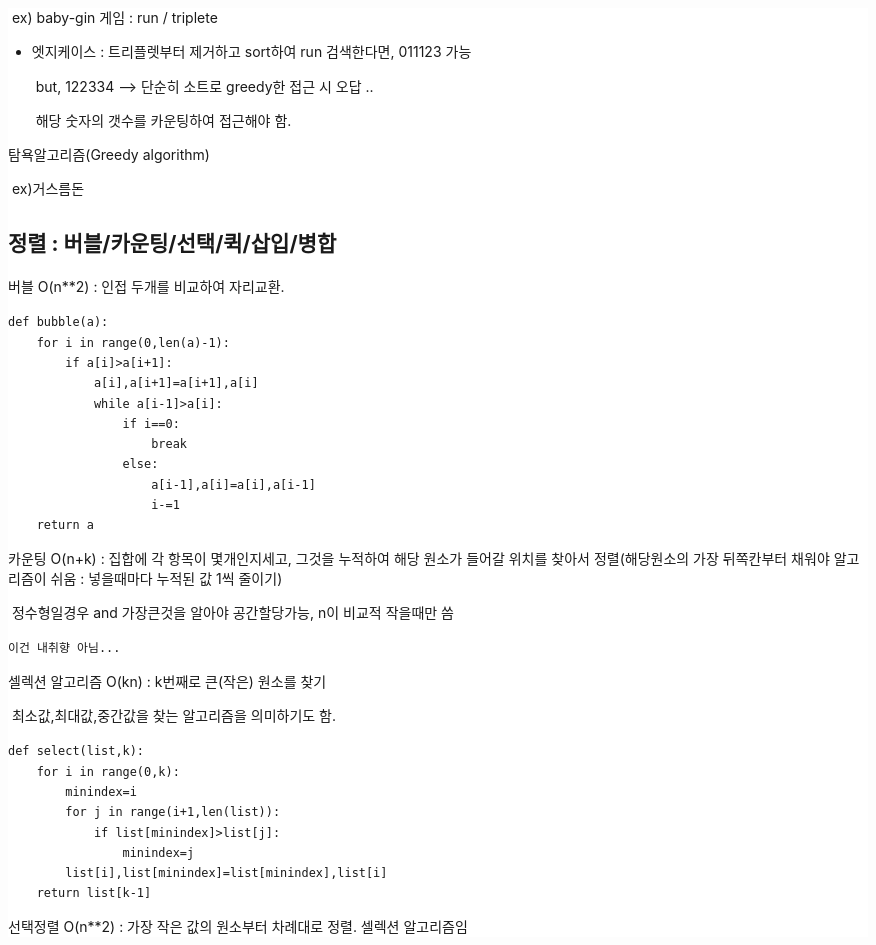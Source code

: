 ​	ex) baby-gin 게임  :   run  / triplete

   - 엣지케이스 : 트리플렛부터 제거하고 sort하여 run 검색한다면,  011123  가능

     ​                     but,  122334 --> 단순히 소트로 greedy한 접근 시 오답 ..

     ​                     해당 숫자의 갯수를 카운팅하여 접근해야 함.

탐욕알고리즘(Greedy algorithm)

​	ex)거스름돈



## 정렬 : 버블/카운팅/선택/퀵/삽입/병합

버블 O(n**2) : 인접 두개를 비교하여 자리교환. 

```
def bubble(a):
    for i in range(0,len(a)-1):
        if a[i]>a[i+1]:
            a[i],a[i+1]=a[i+1],a[i]
            while a[i-1]>a[i]:
                if i==0:
                    break
                else:
                    a[i-1],a[i]=a[i],a[i-1]
                    i-=1
    return a
```

카운팅 O(n+k) : 집합에 각 항목이 몇개인지세고,  그것을 누적하여 해당 원소가 들어갈 위치를 찾아서 정렬(해당원소의 가장 뒤쪽칸부터 채워야 알고리즘이 쉬움 : 넣을때마다 누적된 값 1씩 줄이기)

​                           정수형일경우 and 가장큰것을 알아야 공간할당가능, n이 비교적 작을때만 씀

```
이건 내취향 아님...
```



셀렉션 알고리즘 O(kn) : k번째로 큰(작은) 원소를 찾기

​                        최소값,최대값,중간값을 찾는 알고리즘을 의미하기도 함.

```
def select(list,k):
	for i in range(0,k):
		minindex=i
		for j in range(i+1,len(list)):
			if list[minindex]>list[j]:
				minindex=j
		list[i],list[minindex]=list[minindex],list[i]
	return list[k-1]
```



선택정렬 O(n**2) : 가장 작은 값의 원소부터 차례대로 정렬. 셀렉션 알고리즘임
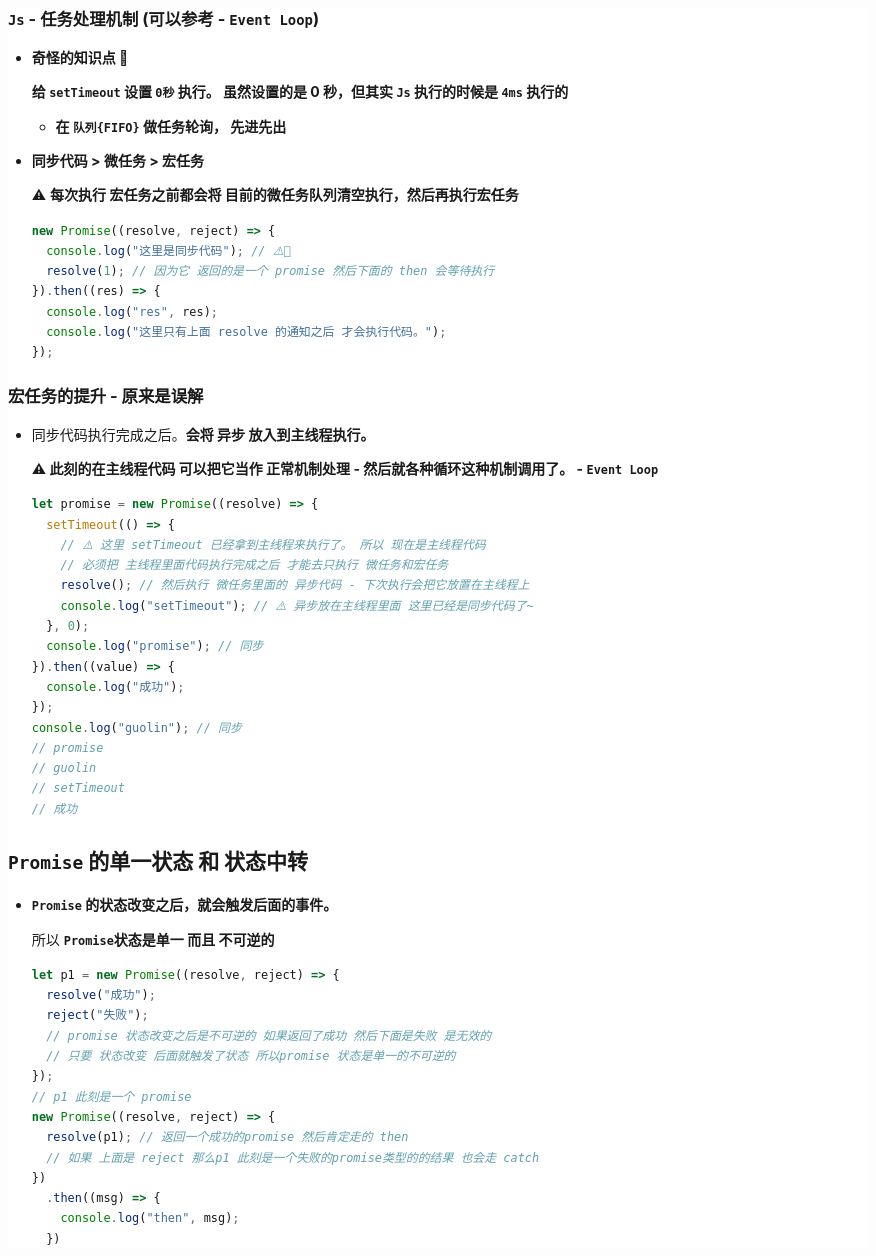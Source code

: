 ### `Js` - 任务处理机制 (可以参考 - `Event Loop`)

- **奇怪的知识点 🤔**

  **给 `setTimeout` 设置 `0秒` 执行。 虽然设置的是 0 秒，但其实 `Js` 执行的时候是 `4ms` 执行的**

  - **在 `队列{FIFO}` 做任务轮询， 先进先出**

- **同步代码 > 微任务 > 宏任务**

  ⚠️ **每次执行 宏任务之前都会将 目前的微任务队列清空执行，然后再执行宏任务**

  ```js
  new Promise((resolve, reject) => {
    console.log("这里是同步代码"); // ⚠️🍓
    resolve(1); // 因为它 返回的是一个 promise 然后下面的 then 会等待执行
  }).then((res) => {
    console.log("res", res);
    console.log("这里只有上面 resolve 的通知之后 才会执行代码。");
  });
  ```

### 宏任务的提升 - 原来是误解

- 同步代码执行完成之后。**会将 异步 放入到主线程执行。**

  **⚠️ 此刻的在主线程代码 可以把它当作 正常机制处理 - 然后就各种循环这种机制调用了。 - `Event Loop`**

  ```js
  let promise = new Promise((resolve) => {
    setTimeout(() => {
      // ⚠️ 这里 setTimeout 已经拿到主线程来执行了。 所以 现在是主线程代码
      // 必须把 主线程里面代码执行完成之后 才能去只执行 微任务和宏任务
      resolve(); // 然后执行 微任务里面的 异步代码 - 下次执行会把它放置在主线程上
      console.log("setTimeout"); // ⚠️ 异步放在主线程里面 这里已经是同步代码了~
    }, 0);
    console.log("promise"); // 同步
  }).then((value) => {
    console.log("成功");
  });
  console.log("guolin"); // 同步
  // promise
  // guolin
  // setTimeout
  // 成功
  ```

## `Promise` 的单一状态 和 状态中转

- **`Promise` 的状态改变之后，就会触发后面的事件。**

  所以 **`Promise`状态是单一 而且 不可逆的**

  ```js
  let p1 = new Promise((resolve, reject) => {
    resolve("成功");
    reject("失败");
    // promise 状态改变之后是不可逆的 如果返回了成功 然后下面是失败 是无效的
    // 只要 状态改变 后面就触发了状态 所以promise 状态是单一的不可逆的
  });
  // p1 此刻是一个 promise
  new Promise((resolve, reject) => {
    resolve(p1); // 返回一个成功的promise 然后肯定走的 then
    // 如果 上面是 reject 那么p1 此刻是一个失败的promise类型的的结果 也会走 catch
  })
    .then((msg) => {
      console.log("then", msg);
    })
  ```
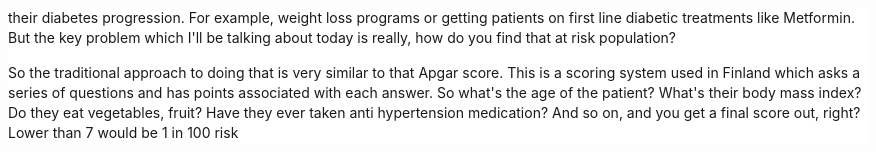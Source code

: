   <span m="961310">their</span> <span m="961730">diabetes</span> <span m="962240">progression.</span>
  <span m="962840">For</span> <span m="962990">example,</span> <span m="963980">weight</span>
  <span m="964250">loss</span> <span m="964490">programs</span> <span m="965570">or</span>
  <span m="966350">getting</span> <span m="966560">patients</span> <span m="966890">on</span>
  <span m="967010">first</span> <span m="967340">line</span> <span m="967550">diabetic</span>
  <span m="967880">treatments</span> <span m="968240">like</span> <span m="968390">Metformin.</span>
  <span m="970430">But</span> <span m="971120">the</span> <span m="971210">key</span>
  <span m="971420">problem</span> <span m="971810">which</span> <span m="972170">I'll</span>
  <span m="972260">be</span> <span m="972380">talking</span> <span m="972590">about</span>
  <span m="972710">today</span> <span m="973010">is</span> <span m="973100">really,</span>
  <span m="973280">how</span> <span m="973460">do</span> <span m="973520">you</span>
  <span m="973610">find</span> <span m="973910">that</span> <span m="974090">at</span>
  <span m="974270">risk</span> <span m="974480">population?</span></p><p><span m="975530">So</span>
  <span m="975620">the</span> <span m="975710">traditional</span> <span m="976100">approach</span>
  <span m="976370">to</span> <span m="976430">doing</span> <span m="976700">that</span>
  <span m="977060">is</span> <span m="977450">very</span> <span m="977660">similar</span>
  <span m="977930">to</span> <span m="978035">that</span> <span m="978140">Apgar</span>
  <span m="978590">score.</span> <span m="981880">This</span> <span m="982040">is</span>
  <span m="982340">a</span> <span m="982400">scoring</span> <span m="982700">system</span>
  <span m="982940">used</span> <span m="983250">in</span> <span m="983450">Finland</span>
  <span m="984510">which</span> <span m="984620">asks</span> <span m="984980">a</span>
  <span m="985040">series</span> <span m="985370">of</span> <span m="985460">questions</span>
  <span m="986240">and</span> <span m="986690">has</span> <span m="987340">points</span>
  <span m="987670">associated</span> <span m="987950">with</span> <span m="988070">each</span>
  <span m="988220">answer.</span> <span m="988670">So</span> <span m="989270">what's</span>
  <span m="989510">the</span> <span m="989600">age</span> <span m="989810">of</span>
  <span m="989870">the</span> <span m="989960">patient?</span> <span m="990320">What's</span>
  <span m="990500">their</span> <span m="990620">body</span> <span m="990860">mass</span>
  <span m="991070">index?</span> <span m="991990">Do</span> <span m="992140">they</span>
  <span m="992235">eat</span> <span m="992330">vegetables,</span> <span m="993120">fruit?</span>
  <span m="993890">Have</span> <span m="994070">they</span> <span m="994130">ever</span>
  <span m="994280">taken</span> <span m="994940">anti</span> <span m="995240">hypertension</span>
  <span m="997400">medication?</span> <span m="998390">And</span> <span m="998540">so</span>
  <span m="998780">on,</span> <span m="999230">and</span> <span m="999320">you</span>
  <span m="999410">get</span> <span m="999500">a</span> <span m="999560">final</span>
  <span m="1000100">score</span> <span m="1000640">out,</span> <span m="1001250">right?</span>
  <span m="1001540">Lower</span> <span m="1001840">than</span> <span m="1001990">7</span>
  <span m="1002530">would</span> <span m="1002710">be</span> <span m="1003300">1</span>
  <span m="1003540">in</span> <span m="1003600">100</span> <span m="1004000">risk</span>
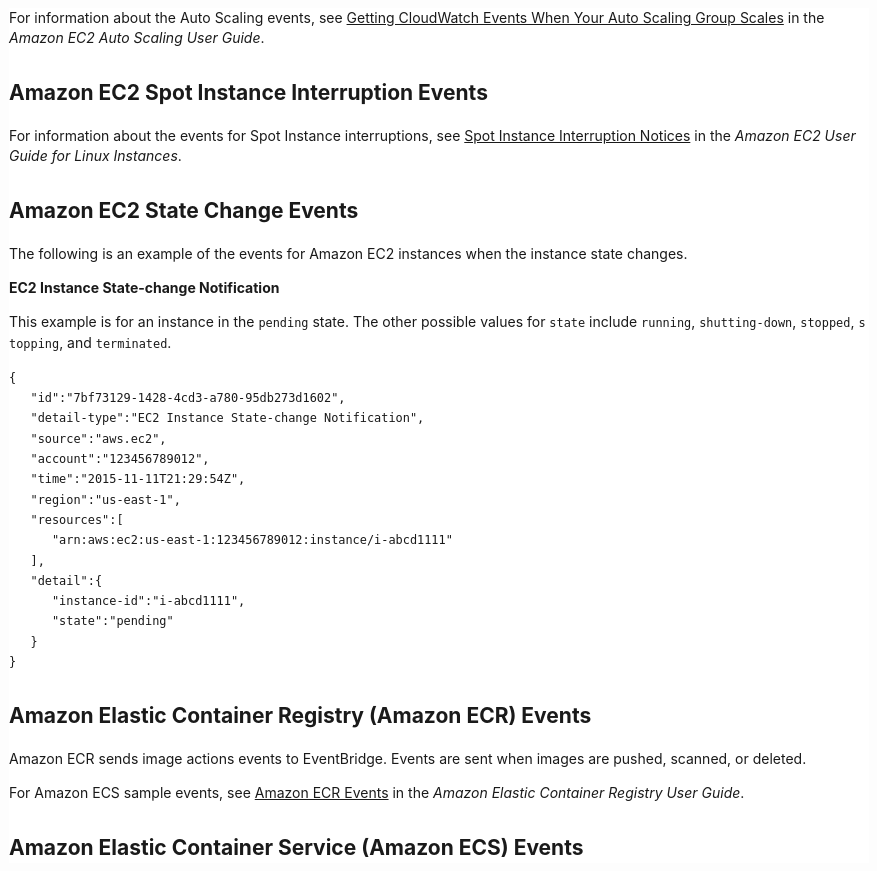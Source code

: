For information about the Auto Scaling events, see [Getting CloudWatch Events When Your Auto Scaling Group Scales](https://docs.aws.amazon.com/autoscaling/ec2/userguide/cloud-watch-events.html) in the *Amazon EC2 Auto Scaling User Guide*\.

## Amazon EC2 Spot Instance Interruption Events<a name="spot-instance-event-types"></a>

For information about the events for Spot Instance interruptions, see [Spot Instance Interruption Notices](https://docs.aws.amazon.com/AWSEC2/latest/UserGuide/spot-interruptions.html#spot-instance-termination-notices) in the *Amazon EC2 User Guide for Linux Instances*\.

## Amazon EC2 State Change Events<a name="ec2-event-type"></a>

The following is an example of the events for Amazon EC2 instances when the instance state changes\.

**EC2 Instance State\-change Notification**

This example is for an instance in the `pending` state\. The other possible values for `state` include `running`, `shutting-down`, `stopped`, `stopping`, and `terminated`\.

```
{
   "id":"7bf73129-1428-4cd3-a780-95db273d1602",
   "detail-type":"EC2 Instance State-change Notification",
   "source":"aws.ec2",
   "account":"123456789012",
   "time":"2015-11-11T21:29:54Z",
   "region":"us-east-1",
   "resources":[
      "arn:aws:ec2:us-east-1:123456789012:instance/i-abcd1111"
   ],
   "detail":{
      "instance-id":"i-abcd1111",
      "state":"pending"
   }
}
```

## Amazon Elastic Container Registry \(Amazon ECR\) Events<a name="ecr-event-types"></a>

Amazon ECR sends image actions events to EventBridge\. Events are sent when images are pushed, scanned, or deleted\.

For Amazon ECS sample events, see [Amazon ECR Events](https://docs.aws.amazon.com/AmazonECR/latest/userguide/ecr-eventbridge.html#ecr-eventbridge-bus) in the *Amazon Elastic Container Registry User Guide*\.

## Amazon Elastic Container Service \(Amazon ECS\) Events<a name="ecs-event-types"></a>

* Action item *
Every line of the material above that has the string "resolve" needs pulling out.

* Solution to this problem *
  new Promise((resolve, reject) => {
    resolve(1); // 因为它 返回的是一个 promise 然后下面的 then 会等待执行
    console.log("这里只有上面 resolve 的通知之后 才会执行代码。");
  let promise = new Promise((resolve) => {
      resolve(); // 然后执行 微任务里面的 异步代码 - 下次执行会把它放置在主线程上
  let p1 = new Promise((resolve, reject) => {
    resolve("成功");
  new Promise((resolve, reject) => {
    resolve(p1); // 返回一个成功的promise 然后肯定走的 then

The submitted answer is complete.